↓

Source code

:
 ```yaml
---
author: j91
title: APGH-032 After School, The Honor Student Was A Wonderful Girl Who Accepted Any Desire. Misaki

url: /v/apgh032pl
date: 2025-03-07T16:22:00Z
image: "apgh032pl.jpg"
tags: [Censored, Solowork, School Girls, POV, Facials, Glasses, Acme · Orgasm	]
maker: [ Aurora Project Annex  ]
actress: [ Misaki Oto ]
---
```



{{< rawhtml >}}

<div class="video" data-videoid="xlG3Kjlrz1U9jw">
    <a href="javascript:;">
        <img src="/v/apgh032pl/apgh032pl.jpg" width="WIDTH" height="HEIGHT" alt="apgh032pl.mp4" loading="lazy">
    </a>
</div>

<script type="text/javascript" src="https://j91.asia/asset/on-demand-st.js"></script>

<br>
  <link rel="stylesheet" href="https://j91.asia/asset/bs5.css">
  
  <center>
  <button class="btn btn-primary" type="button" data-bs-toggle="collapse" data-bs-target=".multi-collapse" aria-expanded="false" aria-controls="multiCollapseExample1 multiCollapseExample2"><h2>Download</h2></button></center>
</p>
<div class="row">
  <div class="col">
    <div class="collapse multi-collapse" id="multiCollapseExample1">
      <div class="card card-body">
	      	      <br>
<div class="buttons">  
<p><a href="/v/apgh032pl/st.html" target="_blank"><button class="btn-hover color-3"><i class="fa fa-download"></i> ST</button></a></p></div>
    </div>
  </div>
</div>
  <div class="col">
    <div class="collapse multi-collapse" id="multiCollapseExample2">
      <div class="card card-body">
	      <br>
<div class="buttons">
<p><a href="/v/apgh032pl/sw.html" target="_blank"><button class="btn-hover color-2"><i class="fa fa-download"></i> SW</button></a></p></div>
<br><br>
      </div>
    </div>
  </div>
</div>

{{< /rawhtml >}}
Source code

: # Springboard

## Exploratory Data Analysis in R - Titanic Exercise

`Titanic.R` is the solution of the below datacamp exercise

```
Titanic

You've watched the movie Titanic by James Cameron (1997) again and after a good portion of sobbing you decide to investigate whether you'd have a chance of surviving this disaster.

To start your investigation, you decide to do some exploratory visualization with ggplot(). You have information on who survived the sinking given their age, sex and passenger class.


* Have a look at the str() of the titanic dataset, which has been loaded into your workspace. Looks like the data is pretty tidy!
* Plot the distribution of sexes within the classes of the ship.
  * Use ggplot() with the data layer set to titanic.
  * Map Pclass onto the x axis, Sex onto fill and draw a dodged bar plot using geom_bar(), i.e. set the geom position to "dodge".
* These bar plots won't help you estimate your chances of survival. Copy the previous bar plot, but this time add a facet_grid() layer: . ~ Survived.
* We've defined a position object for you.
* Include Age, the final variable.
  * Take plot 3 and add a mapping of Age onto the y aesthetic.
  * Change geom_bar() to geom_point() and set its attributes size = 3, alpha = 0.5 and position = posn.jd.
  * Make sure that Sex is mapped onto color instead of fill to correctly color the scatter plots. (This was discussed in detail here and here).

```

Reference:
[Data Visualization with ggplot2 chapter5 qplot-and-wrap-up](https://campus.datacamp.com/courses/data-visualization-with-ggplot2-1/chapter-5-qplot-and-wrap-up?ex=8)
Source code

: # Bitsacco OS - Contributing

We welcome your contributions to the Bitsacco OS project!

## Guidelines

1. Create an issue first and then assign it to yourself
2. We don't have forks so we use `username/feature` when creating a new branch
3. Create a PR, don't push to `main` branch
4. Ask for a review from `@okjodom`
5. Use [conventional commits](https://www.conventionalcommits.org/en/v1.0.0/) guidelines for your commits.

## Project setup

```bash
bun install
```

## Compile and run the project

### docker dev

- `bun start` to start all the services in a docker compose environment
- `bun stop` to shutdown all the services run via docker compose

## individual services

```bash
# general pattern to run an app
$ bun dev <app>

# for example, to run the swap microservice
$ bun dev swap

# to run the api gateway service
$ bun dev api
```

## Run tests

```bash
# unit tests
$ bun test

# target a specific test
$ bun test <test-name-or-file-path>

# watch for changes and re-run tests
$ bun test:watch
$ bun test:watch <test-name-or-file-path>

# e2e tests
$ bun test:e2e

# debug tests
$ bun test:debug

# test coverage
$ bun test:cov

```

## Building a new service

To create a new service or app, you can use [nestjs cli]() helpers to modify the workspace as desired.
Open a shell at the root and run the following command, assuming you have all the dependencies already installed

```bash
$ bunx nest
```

↑

### About this exercise
Find every line in the records above that holds the word "services", and copy each one.

### Response to this task
- `bun start` to start all the services in a docker compose environment
- `bun stop` to shutdown all the services run via docker compose
## individual services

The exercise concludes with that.